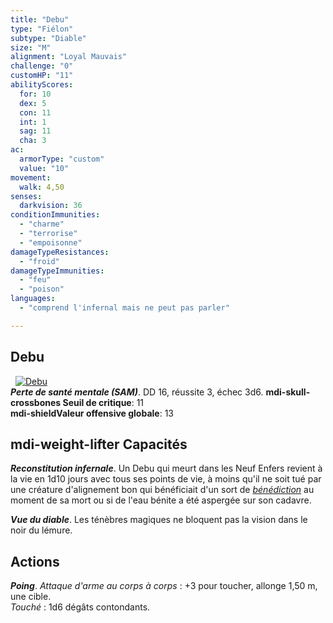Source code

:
 ```yaml
---
title: "Debu"
type: "Fiélon"
subtype: "Diable"
size: "M"
alignment: "Loyal Mauvais"
challenge: "0"
customHP: "11"
abilityScores:
  for: 10
  dex: 5
  con: 11
  int: 1
  sag: 11
  cha: 3
ac:
  armorType: "custom"
  value: "10"
movement:
  walk: 4,50
senses:
  darkvision: 36
conditionImmunities:
  - "charme"
  - "terrorise"
  - "empoisonne"
damageTypeResistances:
  - "froid"
damageTypeImmunities:
  - "feu"
  - "poison"
languages:
  - "comprend l'infernal mais ne peut pas parler"

---
```

## Debu
&nbsp;
[![Debu](https://www.douaratil.fr/illustrations/fielon/debum.png)](https://www.douaratil.fr/illustrations/fielon/debu.jpg)  
_**Perte de santé mentale (SAM)**_. DD 16, réussite 3, échec 3d6.
**<v-icon>mdi-skull-crossbones</v-icon> Seuil de critique**: 11        
**<v-icon>mdi-shield</v-icon>Valeur offensive globale**: 13     
## <v-icon>mdi-weight-lifter</v-icon> Capacités
_**Reconstitution infernale**_. Un Debu qui meurt dans les Neuf Enfers revient à la vie en 1d10 jours avec tous ses points de vie, à moins qu'il ne soit tué par une créature d'alignement bon qui bénéficiait d'un sort de [_bénédiction_](/grimoire/benediction/) au moment de sa mort ou si de l'eau bénite a été aspergée sur son cadavre.

_**Vue du diable**_. Les ténèbres magiques ne bloquent pas la vision dans le noir du lémure.

## Actions
_**Poing**_. _Attaque d'arme au corps à corps_ : +3 pour toucher, allonge 1,50 m, une cible.  
_Touché_ : 1d6 dégâts contondants.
————————
Work item
Line count for the word "dans": please state how many lines of the records above contain it, and nothing else.

Written response
2